Which lines of the data below contain "across"? Please show them all.

[Records excerpted from a collection]
═══

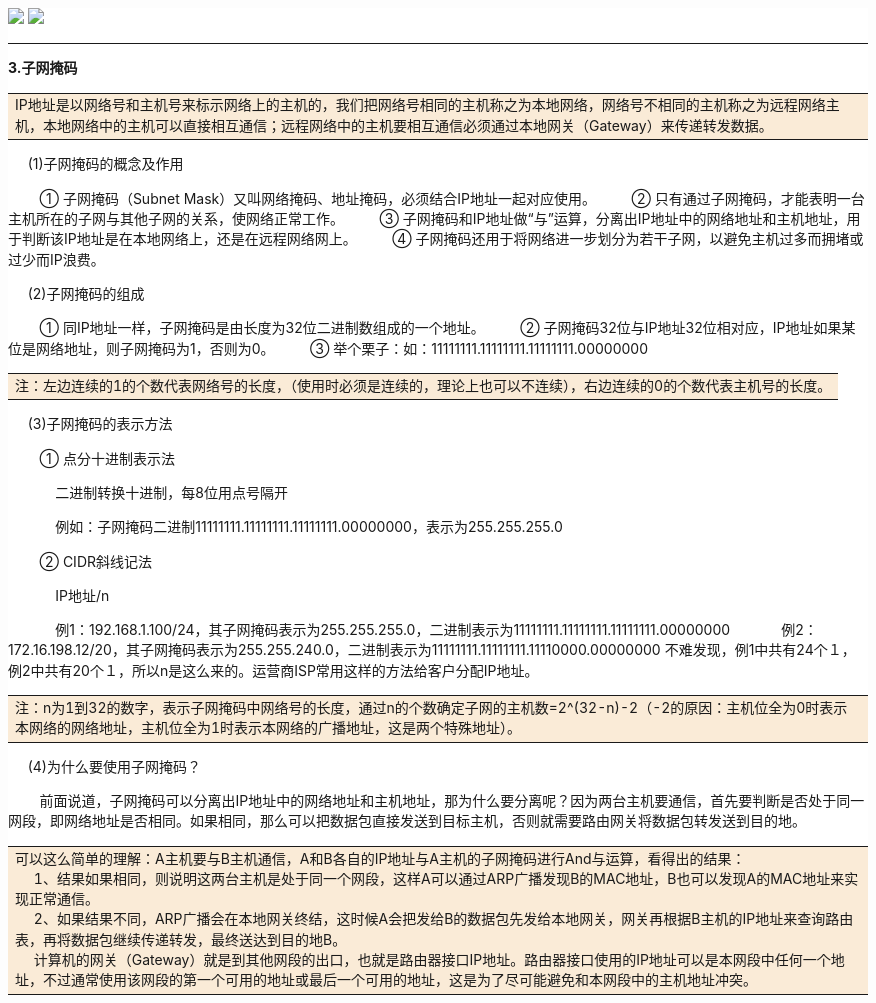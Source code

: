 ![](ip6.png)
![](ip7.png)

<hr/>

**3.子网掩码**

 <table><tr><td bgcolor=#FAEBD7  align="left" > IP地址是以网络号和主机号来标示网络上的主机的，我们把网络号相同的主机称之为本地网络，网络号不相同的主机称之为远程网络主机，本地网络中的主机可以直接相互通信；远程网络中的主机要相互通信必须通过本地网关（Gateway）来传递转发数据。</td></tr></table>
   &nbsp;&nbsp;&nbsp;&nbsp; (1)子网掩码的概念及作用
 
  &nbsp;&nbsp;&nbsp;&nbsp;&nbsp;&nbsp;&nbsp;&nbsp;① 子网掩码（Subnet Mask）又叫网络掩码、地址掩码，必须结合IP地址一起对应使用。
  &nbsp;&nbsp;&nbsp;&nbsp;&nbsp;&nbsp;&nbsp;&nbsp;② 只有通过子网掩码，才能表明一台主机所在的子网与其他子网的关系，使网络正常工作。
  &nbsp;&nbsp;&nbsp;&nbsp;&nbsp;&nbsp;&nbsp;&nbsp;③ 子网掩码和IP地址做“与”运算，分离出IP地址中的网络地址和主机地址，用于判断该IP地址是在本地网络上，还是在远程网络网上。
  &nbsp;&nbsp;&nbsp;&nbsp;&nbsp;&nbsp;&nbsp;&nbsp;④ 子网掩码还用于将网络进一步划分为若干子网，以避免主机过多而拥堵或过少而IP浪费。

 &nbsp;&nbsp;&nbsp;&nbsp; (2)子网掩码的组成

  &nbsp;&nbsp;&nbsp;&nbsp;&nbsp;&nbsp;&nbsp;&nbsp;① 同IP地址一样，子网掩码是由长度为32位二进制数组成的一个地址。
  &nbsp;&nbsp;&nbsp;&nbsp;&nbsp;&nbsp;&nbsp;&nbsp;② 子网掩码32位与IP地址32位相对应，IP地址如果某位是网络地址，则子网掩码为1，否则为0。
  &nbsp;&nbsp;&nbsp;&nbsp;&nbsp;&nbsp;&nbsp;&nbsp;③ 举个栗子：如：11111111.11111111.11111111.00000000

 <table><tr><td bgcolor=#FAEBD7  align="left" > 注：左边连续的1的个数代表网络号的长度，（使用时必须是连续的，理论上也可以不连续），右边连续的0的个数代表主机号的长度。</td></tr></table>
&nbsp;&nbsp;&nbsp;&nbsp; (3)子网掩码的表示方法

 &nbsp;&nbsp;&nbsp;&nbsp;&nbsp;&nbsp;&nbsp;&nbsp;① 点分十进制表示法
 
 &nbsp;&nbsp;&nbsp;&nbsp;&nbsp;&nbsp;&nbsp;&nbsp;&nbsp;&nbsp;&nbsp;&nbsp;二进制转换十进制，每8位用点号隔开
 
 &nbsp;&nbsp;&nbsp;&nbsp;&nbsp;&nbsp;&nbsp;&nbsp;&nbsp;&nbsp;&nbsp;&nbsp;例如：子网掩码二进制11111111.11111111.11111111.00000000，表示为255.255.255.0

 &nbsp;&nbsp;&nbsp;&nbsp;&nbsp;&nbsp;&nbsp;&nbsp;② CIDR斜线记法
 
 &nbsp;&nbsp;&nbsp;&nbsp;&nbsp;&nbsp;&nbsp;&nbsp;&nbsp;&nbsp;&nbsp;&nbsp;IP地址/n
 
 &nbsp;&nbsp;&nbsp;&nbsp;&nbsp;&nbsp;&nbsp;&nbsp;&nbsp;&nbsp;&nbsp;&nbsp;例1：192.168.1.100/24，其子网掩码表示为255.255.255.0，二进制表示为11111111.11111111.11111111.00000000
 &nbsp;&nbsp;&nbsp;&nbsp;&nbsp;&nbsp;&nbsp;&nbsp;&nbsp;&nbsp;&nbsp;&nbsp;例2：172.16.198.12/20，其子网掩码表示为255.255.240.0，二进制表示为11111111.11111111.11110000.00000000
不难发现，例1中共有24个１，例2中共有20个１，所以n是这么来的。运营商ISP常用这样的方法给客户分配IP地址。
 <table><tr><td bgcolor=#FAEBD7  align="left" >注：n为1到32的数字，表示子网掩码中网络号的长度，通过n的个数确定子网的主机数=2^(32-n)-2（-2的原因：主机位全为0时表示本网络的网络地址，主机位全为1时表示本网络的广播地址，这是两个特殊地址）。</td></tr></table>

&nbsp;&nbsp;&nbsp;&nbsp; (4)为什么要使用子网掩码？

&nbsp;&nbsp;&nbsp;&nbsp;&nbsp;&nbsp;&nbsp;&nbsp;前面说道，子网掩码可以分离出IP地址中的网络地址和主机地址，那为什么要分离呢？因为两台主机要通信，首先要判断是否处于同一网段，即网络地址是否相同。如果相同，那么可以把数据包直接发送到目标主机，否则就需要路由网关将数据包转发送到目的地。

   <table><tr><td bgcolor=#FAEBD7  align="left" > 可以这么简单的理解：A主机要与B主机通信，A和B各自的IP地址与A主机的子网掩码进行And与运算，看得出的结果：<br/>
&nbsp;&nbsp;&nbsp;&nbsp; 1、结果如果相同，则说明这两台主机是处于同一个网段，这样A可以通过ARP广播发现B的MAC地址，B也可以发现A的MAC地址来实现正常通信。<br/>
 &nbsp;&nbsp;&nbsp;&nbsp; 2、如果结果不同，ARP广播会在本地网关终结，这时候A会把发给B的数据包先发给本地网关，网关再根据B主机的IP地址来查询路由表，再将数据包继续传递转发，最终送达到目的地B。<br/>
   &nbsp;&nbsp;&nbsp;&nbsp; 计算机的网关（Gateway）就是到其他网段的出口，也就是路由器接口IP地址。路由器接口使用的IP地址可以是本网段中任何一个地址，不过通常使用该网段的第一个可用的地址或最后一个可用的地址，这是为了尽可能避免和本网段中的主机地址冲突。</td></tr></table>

═══

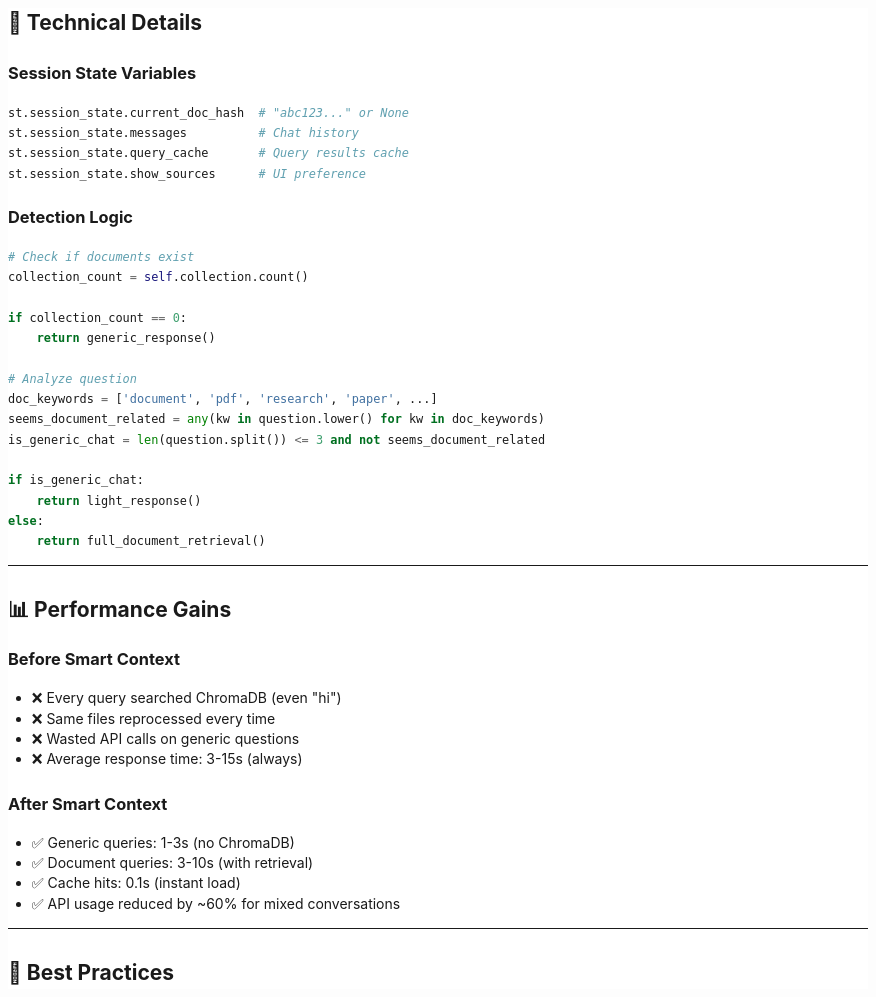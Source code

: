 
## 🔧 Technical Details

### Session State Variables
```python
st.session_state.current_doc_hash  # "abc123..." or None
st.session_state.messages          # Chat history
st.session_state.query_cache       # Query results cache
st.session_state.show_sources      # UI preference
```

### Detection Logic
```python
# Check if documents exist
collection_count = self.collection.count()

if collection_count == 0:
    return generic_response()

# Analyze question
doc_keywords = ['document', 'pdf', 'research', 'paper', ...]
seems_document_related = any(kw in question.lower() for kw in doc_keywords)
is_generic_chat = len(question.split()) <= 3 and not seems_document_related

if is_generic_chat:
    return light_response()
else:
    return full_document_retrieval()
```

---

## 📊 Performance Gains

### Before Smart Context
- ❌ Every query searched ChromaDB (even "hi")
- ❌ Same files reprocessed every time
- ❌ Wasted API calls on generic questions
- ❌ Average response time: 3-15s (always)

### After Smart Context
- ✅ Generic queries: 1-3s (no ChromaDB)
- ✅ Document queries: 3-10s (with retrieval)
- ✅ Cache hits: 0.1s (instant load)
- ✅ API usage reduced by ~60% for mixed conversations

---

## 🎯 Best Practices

═══

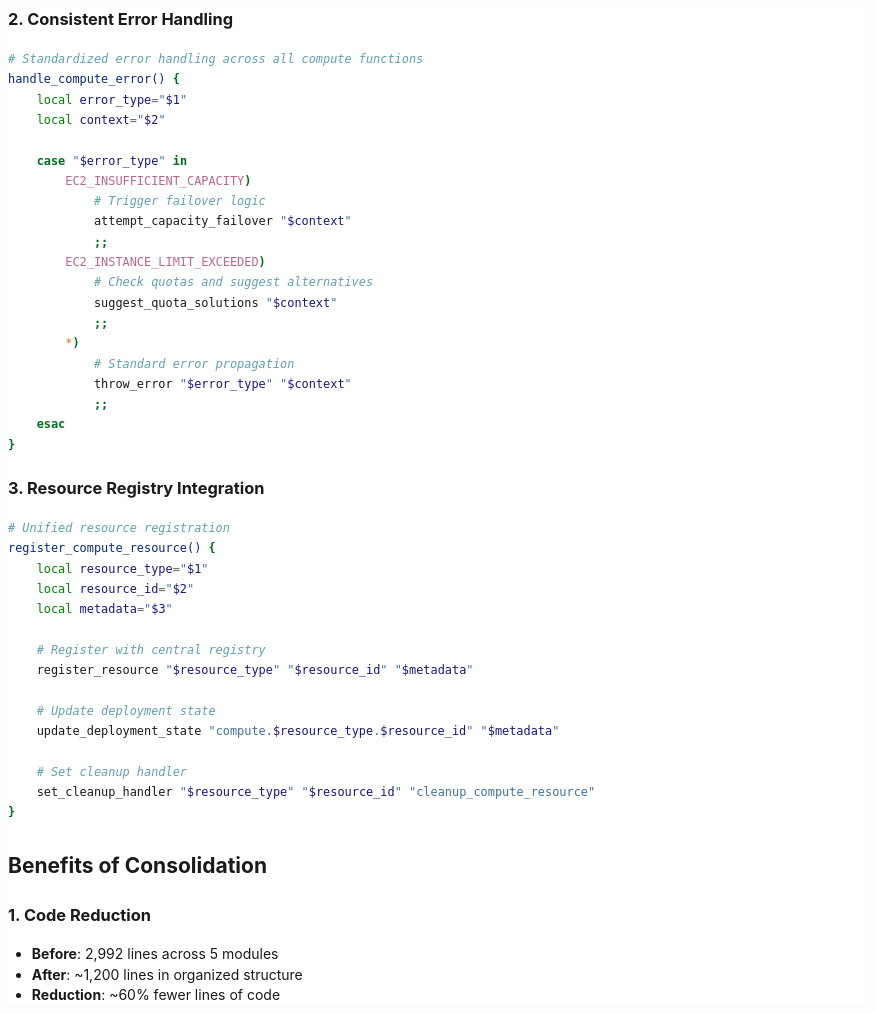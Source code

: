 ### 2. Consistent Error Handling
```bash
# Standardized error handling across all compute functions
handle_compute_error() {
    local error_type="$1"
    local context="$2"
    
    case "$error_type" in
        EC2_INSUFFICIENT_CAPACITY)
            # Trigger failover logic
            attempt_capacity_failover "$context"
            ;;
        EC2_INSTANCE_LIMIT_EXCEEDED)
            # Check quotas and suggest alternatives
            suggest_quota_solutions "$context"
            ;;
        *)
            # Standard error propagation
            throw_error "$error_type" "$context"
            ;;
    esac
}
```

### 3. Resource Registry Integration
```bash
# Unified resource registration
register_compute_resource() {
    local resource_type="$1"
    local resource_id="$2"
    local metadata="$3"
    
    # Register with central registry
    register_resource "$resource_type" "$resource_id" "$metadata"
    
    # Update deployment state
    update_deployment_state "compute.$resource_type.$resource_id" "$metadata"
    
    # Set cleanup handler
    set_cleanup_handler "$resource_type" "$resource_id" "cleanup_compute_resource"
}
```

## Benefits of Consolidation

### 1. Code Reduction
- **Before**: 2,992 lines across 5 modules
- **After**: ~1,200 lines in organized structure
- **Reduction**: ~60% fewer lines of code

═══

> ANSWER TO THE EXERCISE:
# Standardized error handling across all compute functions
- **Before**: 2,992 lines across 5 modules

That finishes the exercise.